Fuzoroi no Renri - Vol. 1 Ch. 13

Dex-chan lover
Joined
Aug 13, 2018
Messages
1,736
Still weirded out that they are just handwaving all of that seriousness with “haha we just got used to violence as stupid kids”. Would’ve really been better if the author never tried going that far.
 
Dex-chan lover
Joined
Jan 30, 2018
Messages
5,346
@Gustbk I get what you mean . . . but, I'm not sure quite how to put it, that isn't implausible. I'm not so young, and I remember how things used to be. We take violence a lot more seriously now than we used to, which is probably a good thing. I certainly would have been happier if the teachers had given a damn that groups of kids chased me and beat me up in the schoolyard all the time. But people did shrug it off more. Bullying was considered unfortunate, but still basically ignored, while violence between equals wasn't taken very seriously at all, including by the participants (I didn't get into that stuff because I was a nerd from young, but I was an exception). An actual "fight" was still an event, like by people who didn't like each other with a bunch of people watching behind the gym or whatever, but pretty serious roughhousing was nothing. And I'm not even talking about tough schools here--this is middle class schools in Canada.
So yeah, I'm very willing to believe in kids at a sort of orphanage/tough kids institution in a culture that isn't Post-2000-North-America basically acting like violence between equals was not an important thing. This is not the realism you're used to . . . but it is still realism.
 
Dex-chan lover
Joined
Aug 13, 2018
Messages
1,736
@Purplelibraryguy I get that the whole "woke generation" is something recent and doesn't at all affect most of the world, I'm from Brazil, so violence, even as kids, is just something that comes naturally when in public (not a crazy jungle, but still, relative) and I used to be a pretty violent kid, never actually getting into serious scuffles, but a lot of "pretend fights", so I get what you're trying to convey. But it still feels more to the detriment of the narrative that they even tried to justify how someone in Japan would be okay with someone smashing an ashtray in their head and beating them up in public, in front of a stranger (in that case someone even more important)...and the Wokeness argument gets a bit more relevance when this story at least appears to take place in a modern setting.
 
Dex-chan lover
Joined
Jan 30, 2018
Messages
5,346
@Gustbk Well, you may have a point. Japan does seem to be pretty nonviolent . . . mostly, even if I'm not sure they're very "woke" as such. But there may be class differences there, like middle class and up are pretty nonviolent but go down to the seamy side and it's a different deal, just like there seems to be a significant rural/urban culture divide and even to some extent a Tokyo/everywhere else culture divide.
One problem here is the format is very short, so yeah, the author may have bit off something they didn't have the space to chew.
 
Contributor
Joined
Jun 9, 2018
Messages
204
Japan is actually not the safe haven you guys imagine it to be. I'm pretty late to the party, so I'll keep it brief. Even though Japan might look really safe on the surface, there are lot of things going on in the underground of the society, such as yankees and yakuza, and police generally don't get involved unless there's a serious crime involved. I have a friend who used to live in downtown shinjuku and apparently the area is loitered with yakuza.
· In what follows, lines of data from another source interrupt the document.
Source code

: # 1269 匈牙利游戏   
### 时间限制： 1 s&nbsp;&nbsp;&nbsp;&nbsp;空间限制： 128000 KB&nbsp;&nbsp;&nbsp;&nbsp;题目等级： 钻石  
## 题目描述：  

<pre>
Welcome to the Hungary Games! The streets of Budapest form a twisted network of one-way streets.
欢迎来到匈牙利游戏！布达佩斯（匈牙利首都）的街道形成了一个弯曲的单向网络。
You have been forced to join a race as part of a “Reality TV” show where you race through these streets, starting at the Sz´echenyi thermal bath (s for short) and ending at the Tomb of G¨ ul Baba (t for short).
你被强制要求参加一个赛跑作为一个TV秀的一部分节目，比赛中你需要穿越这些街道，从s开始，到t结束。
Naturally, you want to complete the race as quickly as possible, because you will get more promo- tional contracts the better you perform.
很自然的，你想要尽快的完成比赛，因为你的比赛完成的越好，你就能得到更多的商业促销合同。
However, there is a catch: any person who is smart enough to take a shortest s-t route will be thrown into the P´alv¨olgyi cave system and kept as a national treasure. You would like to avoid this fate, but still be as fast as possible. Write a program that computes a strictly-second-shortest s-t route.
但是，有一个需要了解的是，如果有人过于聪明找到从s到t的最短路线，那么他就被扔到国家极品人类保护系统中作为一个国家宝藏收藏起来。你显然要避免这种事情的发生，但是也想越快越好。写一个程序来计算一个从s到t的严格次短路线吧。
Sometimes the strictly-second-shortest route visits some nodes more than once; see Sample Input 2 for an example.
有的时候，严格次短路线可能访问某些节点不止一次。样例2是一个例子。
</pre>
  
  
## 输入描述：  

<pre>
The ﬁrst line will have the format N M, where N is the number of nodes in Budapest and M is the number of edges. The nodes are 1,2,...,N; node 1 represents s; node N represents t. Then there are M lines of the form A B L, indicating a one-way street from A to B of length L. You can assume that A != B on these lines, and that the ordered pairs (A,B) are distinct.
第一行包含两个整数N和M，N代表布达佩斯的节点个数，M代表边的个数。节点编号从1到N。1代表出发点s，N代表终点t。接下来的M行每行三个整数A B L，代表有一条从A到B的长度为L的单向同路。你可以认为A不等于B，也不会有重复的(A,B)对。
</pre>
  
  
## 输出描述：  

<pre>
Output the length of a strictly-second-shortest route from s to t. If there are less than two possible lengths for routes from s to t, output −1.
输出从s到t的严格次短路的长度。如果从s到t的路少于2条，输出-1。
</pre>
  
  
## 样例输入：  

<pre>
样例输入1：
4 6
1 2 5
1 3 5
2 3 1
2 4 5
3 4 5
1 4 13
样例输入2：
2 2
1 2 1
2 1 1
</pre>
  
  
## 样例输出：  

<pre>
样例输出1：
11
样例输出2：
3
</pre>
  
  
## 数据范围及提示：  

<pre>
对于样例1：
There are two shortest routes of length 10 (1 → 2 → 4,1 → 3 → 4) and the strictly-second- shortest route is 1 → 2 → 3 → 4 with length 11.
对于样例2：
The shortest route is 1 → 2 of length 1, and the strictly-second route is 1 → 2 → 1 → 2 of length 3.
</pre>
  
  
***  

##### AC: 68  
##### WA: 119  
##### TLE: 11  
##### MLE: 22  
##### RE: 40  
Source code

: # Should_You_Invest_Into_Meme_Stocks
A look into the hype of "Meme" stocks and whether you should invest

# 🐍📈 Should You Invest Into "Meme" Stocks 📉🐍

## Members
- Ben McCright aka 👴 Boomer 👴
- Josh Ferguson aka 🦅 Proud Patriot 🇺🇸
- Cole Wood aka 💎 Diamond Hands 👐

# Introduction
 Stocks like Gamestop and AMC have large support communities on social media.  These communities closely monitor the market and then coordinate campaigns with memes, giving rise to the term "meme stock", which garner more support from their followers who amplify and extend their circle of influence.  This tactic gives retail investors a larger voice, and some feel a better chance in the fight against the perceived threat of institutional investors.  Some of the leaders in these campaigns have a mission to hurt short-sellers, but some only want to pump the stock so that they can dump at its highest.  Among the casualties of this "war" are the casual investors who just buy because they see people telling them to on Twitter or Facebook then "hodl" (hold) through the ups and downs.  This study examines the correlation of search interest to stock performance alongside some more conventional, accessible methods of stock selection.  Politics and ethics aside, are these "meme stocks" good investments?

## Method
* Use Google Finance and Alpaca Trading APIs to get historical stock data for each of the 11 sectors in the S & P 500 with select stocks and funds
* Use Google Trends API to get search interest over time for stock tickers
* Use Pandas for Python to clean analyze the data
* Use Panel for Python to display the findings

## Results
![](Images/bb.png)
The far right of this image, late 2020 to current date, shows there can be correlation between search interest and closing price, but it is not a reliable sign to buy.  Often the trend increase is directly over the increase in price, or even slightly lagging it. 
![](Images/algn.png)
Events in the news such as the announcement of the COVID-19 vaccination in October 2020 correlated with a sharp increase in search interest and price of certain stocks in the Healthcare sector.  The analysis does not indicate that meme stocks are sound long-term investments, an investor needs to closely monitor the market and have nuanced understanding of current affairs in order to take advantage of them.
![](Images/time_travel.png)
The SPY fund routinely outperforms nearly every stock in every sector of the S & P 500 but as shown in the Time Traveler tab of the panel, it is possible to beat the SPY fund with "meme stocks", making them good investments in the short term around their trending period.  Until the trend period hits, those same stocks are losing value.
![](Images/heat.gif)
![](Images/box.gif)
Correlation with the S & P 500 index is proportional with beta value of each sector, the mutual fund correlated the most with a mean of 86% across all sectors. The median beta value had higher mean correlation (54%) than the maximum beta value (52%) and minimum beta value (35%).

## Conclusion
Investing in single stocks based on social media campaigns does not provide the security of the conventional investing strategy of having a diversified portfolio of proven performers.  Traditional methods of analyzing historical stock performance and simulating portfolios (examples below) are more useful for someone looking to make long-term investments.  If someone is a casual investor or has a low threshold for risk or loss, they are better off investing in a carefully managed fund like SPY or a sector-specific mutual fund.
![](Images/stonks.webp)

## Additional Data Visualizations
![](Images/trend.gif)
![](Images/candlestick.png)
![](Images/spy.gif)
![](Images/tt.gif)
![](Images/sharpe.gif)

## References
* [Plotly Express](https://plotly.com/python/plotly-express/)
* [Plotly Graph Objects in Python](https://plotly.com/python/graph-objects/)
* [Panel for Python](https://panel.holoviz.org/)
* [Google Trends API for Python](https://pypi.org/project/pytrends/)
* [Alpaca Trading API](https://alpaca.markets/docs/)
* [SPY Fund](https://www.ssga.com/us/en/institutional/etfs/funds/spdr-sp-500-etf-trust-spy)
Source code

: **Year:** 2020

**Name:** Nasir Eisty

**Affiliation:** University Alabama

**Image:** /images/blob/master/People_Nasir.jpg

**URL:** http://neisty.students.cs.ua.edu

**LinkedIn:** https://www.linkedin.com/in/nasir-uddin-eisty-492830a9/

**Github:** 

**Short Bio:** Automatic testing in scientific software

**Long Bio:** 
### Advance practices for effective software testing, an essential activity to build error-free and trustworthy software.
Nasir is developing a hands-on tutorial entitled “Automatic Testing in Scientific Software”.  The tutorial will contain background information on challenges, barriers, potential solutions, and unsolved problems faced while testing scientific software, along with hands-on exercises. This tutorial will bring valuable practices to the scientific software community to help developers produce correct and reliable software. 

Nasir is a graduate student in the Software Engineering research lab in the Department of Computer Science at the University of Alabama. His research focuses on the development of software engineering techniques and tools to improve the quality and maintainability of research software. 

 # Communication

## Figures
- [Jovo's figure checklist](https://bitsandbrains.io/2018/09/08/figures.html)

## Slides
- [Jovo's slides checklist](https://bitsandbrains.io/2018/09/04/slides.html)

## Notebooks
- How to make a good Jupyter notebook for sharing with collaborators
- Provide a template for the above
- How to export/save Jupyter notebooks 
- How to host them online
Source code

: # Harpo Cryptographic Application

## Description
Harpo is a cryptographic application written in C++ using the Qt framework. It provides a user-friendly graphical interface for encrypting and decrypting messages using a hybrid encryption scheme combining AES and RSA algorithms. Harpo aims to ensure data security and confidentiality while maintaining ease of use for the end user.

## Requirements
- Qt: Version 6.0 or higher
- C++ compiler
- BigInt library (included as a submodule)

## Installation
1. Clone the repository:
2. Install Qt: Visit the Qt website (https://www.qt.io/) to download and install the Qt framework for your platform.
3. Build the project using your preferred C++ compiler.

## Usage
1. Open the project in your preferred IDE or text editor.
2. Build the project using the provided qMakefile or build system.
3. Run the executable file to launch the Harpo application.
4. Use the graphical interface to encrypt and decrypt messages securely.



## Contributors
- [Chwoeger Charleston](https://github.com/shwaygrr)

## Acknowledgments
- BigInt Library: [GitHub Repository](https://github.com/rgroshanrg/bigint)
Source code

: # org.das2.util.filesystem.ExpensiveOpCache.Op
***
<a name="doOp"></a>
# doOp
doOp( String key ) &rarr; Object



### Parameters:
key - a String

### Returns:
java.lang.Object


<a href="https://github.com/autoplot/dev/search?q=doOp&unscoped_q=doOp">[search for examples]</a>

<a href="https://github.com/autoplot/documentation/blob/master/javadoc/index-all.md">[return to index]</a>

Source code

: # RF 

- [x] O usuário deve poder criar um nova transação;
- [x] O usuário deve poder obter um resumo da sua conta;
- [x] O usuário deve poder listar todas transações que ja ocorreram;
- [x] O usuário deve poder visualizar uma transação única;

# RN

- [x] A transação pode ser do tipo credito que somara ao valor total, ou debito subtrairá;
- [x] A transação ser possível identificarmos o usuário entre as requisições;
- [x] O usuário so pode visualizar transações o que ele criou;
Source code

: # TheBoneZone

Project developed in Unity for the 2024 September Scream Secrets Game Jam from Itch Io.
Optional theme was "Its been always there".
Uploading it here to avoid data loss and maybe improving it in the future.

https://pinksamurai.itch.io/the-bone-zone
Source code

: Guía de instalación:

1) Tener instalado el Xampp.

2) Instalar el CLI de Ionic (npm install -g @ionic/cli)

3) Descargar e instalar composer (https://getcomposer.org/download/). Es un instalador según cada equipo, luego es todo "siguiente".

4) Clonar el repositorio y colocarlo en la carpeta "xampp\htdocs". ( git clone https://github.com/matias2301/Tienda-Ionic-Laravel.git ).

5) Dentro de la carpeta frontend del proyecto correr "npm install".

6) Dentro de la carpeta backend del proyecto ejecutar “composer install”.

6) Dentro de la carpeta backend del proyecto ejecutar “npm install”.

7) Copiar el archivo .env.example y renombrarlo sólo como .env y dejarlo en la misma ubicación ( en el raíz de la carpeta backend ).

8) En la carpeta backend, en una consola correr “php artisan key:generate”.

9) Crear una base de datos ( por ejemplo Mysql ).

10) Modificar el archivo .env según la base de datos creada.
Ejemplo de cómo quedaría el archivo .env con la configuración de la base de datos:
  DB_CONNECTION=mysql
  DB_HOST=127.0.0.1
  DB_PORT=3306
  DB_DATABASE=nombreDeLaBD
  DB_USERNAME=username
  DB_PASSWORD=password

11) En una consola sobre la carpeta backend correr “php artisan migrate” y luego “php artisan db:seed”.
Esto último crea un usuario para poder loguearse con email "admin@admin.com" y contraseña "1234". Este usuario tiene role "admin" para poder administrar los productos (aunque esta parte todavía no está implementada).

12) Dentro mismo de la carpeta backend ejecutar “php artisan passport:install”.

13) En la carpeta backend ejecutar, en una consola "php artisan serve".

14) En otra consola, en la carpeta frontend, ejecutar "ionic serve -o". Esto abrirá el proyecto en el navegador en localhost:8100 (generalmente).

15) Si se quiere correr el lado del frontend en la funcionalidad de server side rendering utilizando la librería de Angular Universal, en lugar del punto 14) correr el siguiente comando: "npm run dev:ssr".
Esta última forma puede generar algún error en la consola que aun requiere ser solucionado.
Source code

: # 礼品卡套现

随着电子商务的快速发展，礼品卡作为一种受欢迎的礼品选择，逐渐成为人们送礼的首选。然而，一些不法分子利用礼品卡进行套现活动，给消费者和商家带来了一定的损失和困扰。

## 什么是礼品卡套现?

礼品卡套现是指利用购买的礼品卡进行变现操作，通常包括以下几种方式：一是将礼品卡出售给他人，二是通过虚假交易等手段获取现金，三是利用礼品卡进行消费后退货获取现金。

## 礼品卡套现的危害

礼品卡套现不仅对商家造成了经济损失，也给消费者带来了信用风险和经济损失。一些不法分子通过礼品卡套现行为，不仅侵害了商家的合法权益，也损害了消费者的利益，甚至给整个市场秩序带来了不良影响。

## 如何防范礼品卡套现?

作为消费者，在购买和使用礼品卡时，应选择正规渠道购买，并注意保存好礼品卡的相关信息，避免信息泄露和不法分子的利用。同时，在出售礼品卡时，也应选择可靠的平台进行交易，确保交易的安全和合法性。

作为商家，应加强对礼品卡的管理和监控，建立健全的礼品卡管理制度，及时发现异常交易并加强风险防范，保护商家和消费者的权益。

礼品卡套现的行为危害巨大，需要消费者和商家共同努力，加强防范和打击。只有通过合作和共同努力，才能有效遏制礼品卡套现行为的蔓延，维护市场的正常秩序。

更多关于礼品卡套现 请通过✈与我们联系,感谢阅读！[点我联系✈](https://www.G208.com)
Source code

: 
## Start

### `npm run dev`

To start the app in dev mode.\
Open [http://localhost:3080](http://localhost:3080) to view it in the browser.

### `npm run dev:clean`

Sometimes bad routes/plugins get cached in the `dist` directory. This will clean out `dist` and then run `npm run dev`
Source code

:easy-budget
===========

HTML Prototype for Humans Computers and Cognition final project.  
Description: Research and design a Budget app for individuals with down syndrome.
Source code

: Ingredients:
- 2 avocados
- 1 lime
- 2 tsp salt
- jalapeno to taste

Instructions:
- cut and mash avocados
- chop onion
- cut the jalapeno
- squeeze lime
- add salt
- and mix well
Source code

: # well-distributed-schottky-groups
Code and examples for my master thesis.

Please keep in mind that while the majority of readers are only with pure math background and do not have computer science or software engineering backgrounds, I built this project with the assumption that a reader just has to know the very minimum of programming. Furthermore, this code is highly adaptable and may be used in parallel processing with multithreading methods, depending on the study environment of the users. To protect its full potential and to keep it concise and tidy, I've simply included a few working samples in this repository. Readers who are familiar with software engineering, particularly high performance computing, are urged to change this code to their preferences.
There's also the case of bullying in Japan, which for some reason is being encouraged by the teachers, which sometimes (if not often) escalates to physical violence.

These things in Japan are not taken as seriously, and even though it is beginning to change, it's still pretty bad atm.
 
Dex-chan lover
Joined
Aug 13, 2018
Messages
1,736
@ariared26 There's never such a thing as a completely safe place unless society doesn't exist there, and the idea of "not disturbing the peace/causing conflict" clearly doesn't work. We were clear that it's not impossible and that Japan has a completely different set of violent problems. But in context (including the ones you brought up), the depiction here comes off as too far fetched and overly-dramatic.
Its just as @Purplelibraryguy mentioned, the format made it impossible for the author to actually build the foundations for it to be believable.